What to do:
Go through the material below and please tally the lines that hold the word "data"; the number alone is the answer.

Information shown:
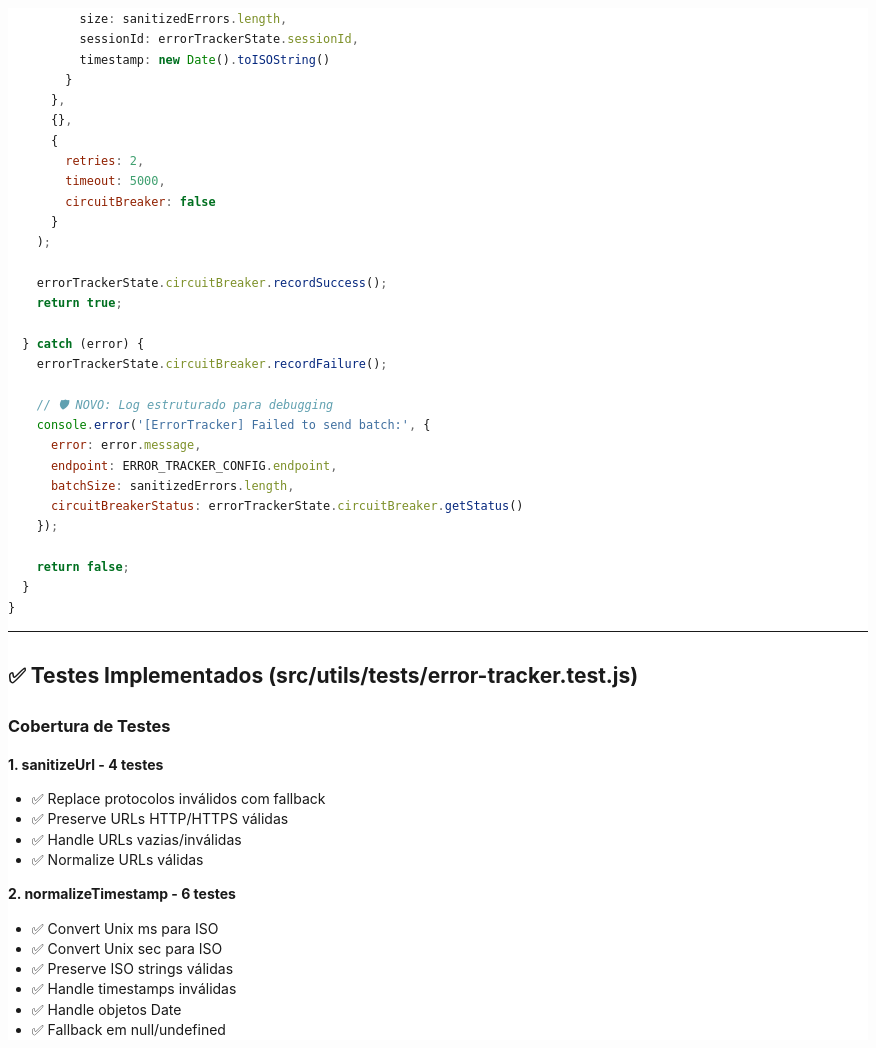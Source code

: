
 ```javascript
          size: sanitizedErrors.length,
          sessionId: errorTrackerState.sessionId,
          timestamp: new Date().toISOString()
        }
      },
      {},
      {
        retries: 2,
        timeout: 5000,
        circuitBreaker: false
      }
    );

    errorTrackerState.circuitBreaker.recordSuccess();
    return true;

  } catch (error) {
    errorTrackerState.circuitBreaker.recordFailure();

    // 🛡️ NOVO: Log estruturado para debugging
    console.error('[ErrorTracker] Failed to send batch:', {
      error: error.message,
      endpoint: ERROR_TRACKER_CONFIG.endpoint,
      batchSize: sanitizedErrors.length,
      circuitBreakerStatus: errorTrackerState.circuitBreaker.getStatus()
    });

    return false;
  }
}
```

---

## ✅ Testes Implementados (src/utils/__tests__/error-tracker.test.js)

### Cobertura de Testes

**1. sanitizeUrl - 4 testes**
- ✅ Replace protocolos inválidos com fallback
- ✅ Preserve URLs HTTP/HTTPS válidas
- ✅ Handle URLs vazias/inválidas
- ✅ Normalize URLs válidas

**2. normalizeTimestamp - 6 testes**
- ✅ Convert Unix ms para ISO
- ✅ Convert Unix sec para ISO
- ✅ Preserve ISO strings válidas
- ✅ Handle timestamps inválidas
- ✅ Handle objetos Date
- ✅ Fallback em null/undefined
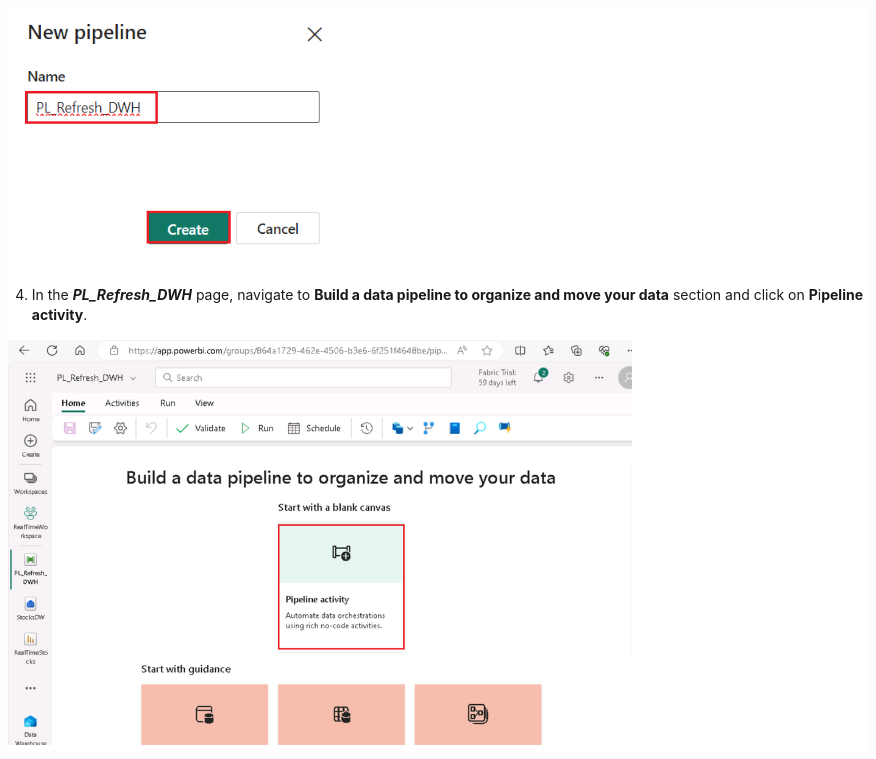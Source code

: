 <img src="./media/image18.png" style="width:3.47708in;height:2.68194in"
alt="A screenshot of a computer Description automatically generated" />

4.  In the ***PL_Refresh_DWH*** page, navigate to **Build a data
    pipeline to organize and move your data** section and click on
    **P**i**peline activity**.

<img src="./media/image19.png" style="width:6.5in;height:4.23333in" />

---

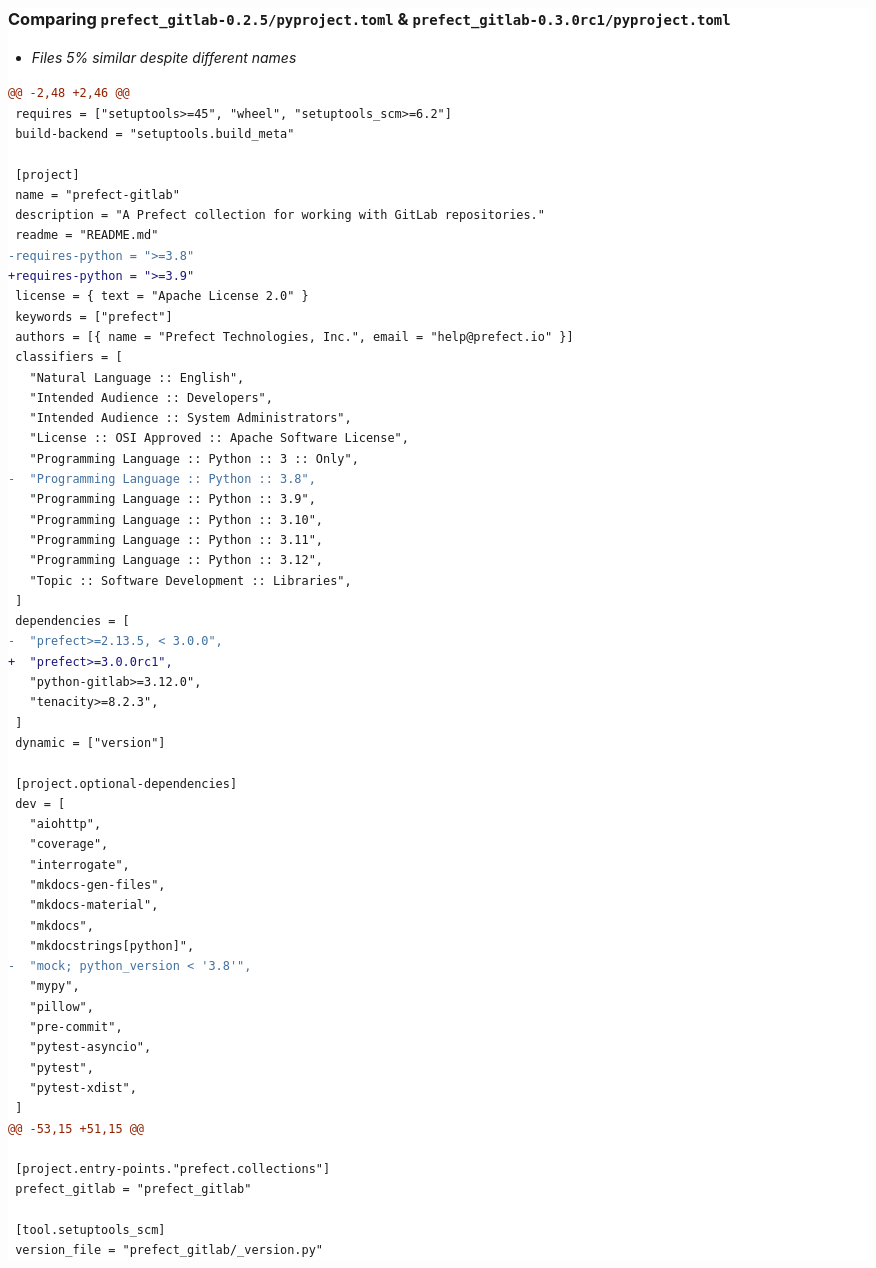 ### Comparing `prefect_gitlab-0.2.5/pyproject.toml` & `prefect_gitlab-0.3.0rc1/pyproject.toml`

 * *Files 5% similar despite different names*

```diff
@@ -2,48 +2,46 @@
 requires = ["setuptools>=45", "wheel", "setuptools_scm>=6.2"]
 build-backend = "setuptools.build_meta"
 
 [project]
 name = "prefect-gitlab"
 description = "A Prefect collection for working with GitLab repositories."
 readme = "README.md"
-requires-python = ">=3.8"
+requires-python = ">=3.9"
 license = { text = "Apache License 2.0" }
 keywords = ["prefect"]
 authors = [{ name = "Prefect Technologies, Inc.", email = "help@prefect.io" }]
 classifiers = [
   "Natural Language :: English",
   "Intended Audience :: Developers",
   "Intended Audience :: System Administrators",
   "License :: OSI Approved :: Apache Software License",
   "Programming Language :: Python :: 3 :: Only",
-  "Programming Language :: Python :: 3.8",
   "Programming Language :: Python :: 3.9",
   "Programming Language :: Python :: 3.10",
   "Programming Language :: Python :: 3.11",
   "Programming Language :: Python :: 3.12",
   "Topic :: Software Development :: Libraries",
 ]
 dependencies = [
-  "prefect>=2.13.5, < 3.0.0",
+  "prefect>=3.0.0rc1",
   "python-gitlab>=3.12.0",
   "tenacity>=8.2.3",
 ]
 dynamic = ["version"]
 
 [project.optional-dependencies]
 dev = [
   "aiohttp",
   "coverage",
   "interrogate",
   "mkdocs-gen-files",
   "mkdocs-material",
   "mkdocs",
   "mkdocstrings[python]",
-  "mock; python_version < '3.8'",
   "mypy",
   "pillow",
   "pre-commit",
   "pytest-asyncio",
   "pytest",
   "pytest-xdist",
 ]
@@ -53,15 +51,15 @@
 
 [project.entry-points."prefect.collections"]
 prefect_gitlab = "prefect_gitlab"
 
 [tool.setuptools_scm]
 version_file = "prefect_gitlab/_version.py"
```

* * *

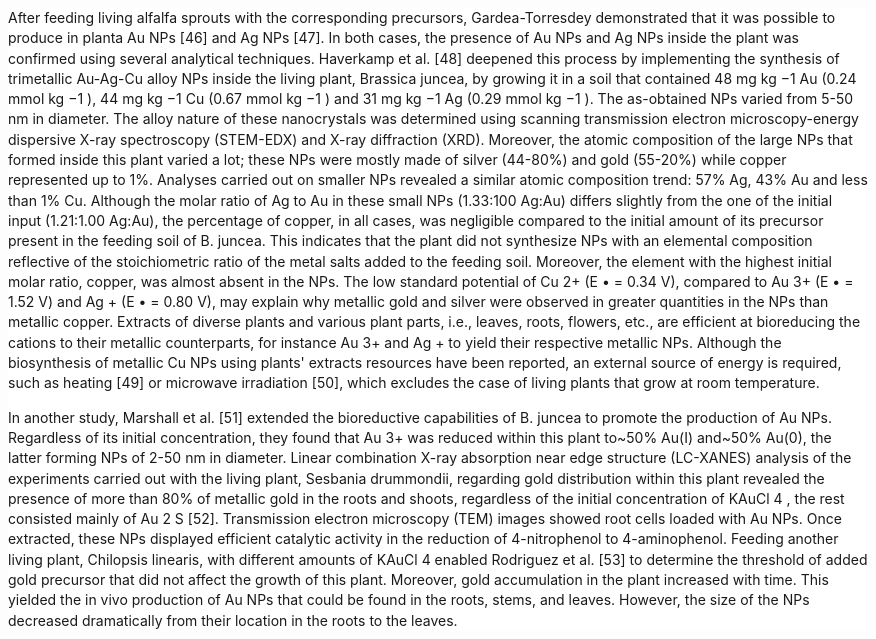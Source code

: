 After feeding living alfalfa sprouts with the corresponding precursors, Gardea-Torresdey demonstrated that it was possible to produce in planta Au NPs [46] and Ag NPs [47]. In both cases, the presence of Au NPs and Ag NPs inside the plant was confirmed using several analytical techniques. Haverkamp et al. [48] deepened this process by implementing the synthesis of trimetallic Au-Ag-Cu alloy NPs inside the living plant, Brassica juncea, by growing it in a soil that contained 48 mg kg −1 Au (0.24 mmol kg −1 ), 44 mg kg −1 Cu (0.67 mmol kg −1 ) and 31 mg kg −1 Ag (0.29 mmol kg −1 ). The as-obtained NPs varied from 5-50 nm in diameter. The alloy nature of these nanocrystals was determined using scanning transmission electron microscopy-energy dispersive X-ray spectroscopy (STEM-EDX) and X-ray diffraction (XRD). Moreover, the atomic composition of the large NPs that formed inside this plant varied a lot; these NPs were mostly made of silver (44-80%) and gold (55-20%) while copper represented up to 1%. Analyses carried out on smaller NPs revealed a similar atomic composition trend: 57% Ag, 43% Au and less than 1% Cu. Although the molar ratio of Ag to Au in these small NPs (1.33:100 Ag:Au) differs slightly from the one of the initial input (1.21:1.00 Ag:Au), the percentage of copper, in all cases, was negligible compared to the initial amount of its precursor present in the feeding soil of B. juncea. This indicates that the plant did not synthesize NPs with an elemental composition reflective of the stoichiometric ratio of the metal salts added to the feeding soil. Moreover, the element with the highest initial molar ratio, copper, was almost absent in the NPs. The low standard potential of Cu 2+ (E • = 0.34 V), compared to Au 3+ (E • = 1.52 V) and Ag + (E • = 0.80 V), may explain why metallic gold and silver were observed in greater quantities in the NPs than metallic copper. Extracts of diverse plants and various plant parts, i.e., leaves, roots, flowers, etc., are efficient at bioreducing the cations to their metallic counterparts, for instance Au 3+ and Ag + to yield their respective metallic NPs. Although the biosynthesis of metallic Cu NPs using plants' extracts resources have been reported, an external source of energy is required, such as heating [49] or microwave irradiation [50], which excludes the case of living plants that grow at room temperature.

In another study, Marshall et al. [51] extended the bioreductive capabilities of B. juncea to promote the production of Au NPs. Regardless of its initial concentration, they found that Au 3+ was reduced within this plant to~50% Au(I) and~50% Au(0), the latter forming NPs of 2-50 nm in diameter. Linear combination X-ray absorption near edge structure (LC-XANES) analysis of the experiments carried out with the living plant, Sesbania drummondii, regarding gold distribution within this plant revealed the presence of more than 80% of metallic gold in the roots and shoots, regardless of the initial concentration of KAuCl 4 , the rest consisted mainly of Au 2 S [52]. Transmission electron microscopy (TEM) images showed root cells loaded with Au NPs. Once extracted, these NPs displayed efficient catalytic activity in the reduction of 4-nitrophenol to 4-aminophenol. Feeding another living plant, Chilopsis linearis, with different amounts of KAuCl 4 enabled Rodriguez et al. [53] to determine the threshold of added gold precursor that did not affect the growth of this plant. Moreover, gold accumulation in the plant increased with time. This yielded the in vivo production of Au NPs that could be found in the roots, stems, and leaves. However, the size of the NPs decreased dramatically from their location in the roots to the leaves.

Answer to the problem:
2